Kennedy stayed an extra year in her three-year position as service- learning coordinator to complete the Ascension project. She thinks a more accurate term for service learning is community-based partnering. With doctorates in both sociology and marketing, she taught two courses in the project: a sociology class, Immigration, Fear and Hate; and a marketing research class.

Her marketing students discovered that West Broadway, one block north of Ascension, was one of the largest retailing areas in Minneapolis before the mid-1960s. Plymouth Avenue, four blocks south of Ascension, once looked like Grand Avenue in St. Paul does now: lined with small shops. Many Jews opened businesses along Plymouth because they were not allowed employment in non-Jewish businesses.

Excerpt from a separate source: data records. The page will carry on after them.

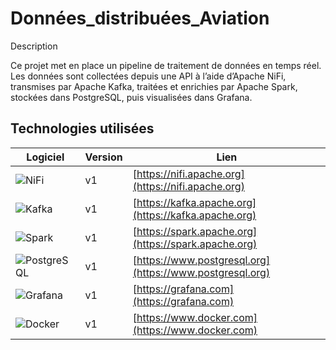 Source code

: # Données_distribuées_Aviation

Description

Ce projet met en place un pipeline de traitement de données en temps réel.
Les données sont collectées depuis une API à l’aide d’Apache NiFi, transmises par Apache Kafka, traitées et enrichies par Apache Spark, stockées dans PostgreSQL, puis visualisées dans Grafana.

## Technologies utilisées  

| Logiciel | Version | Lien |
|-----------|----------|------|
| ![NiFi](https://img.shields.io/badge/Apache%20NiFi-v1-blue?logo=apache) | v1 | [https://nifi.apache.org](https://nifi.apache.org) |
| ![Kafka](https://img.shields.io/badge/Apache%20Kafka-v1-orange?logo=apachekafka) | v1 | [https://kafka.apache.org](https://kafka.apache.org) |
| ![Spark](https://img.shields.io/badge/Apache%20Spark-v1-yellow?logo=apachespark) | v1 | [https://spark.apache.org](https://spark.apache.org) |
| ![PostgreSQL](https://img.shields.io/badge/PostgreSQL-v1-blue?logo=postgresql) | v1 | [https://www.postgresql.org](https://www.postgresql.org) |
| ![Grafana](https://img.shields.io/badge/Grafana-v1-orange?logo=grafana) | v1 | [https://grafana.com](https://grafana.com) |
| ![Docker](https://img.shields.io/badge/Docker-v1-blue?logo=docker) | v1 | [https://www.docker.com](https://www.docker.com) |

But things changed in the 1960s. The convenants restricting Jews from buying homes in the suburbs or in other parts of the city were lifted, so they began to move from the Ascension area. Racial unrest and the construction of Interstate 94 divided the neighborhood. In 1966, almost all the businesses on Plymouth Avenue were burned to the ground during urban riots.

Commercial success has not returned to the area as evidenced by the Broadway Target store, which recently closed. The area has moved from hosting predominantly for-profit businesses to the majority being nonprofit.

By comparing North Minneapolis with other areas of Hennepin County, the marketing students reported that “with few job opportunities for area residents, household incomes are much lower than average for the city and the county.”

Discovering other views

Dealing with diversity and new immigrant populations is nothing new for Ascension Parish. It once served more than 1,800 households, primarily Irish with some Germans and Poles, at its height in the 1960s. Today the parish is one-tenth that size and is composed of African-Americans, Hispanics, Southeast Asians, West Africans and Caucasians. It offers a Spanish Mass and two English-speaking Masses.

In 2000, just one year after he became pastor of Ascension, Father Michael O’Connell was approached by Kennedy about St. Thomas’ Ascension project. He was interested to learn more about parishioners who were very different from those at the Basilica of St. Mary, where he also serves as rector.

“The students have given us a much clearer picture of who lives here and the economic impact of that, and of the faith expectations and apprehensions of the people,” he said when the project was complete last spring. “It confirmed our need to reach out into the neighborhood.” O’Connell ’84 M.A. was ordained in 1967; he served on the St. Thomas board of trustees from 1992 to 1997.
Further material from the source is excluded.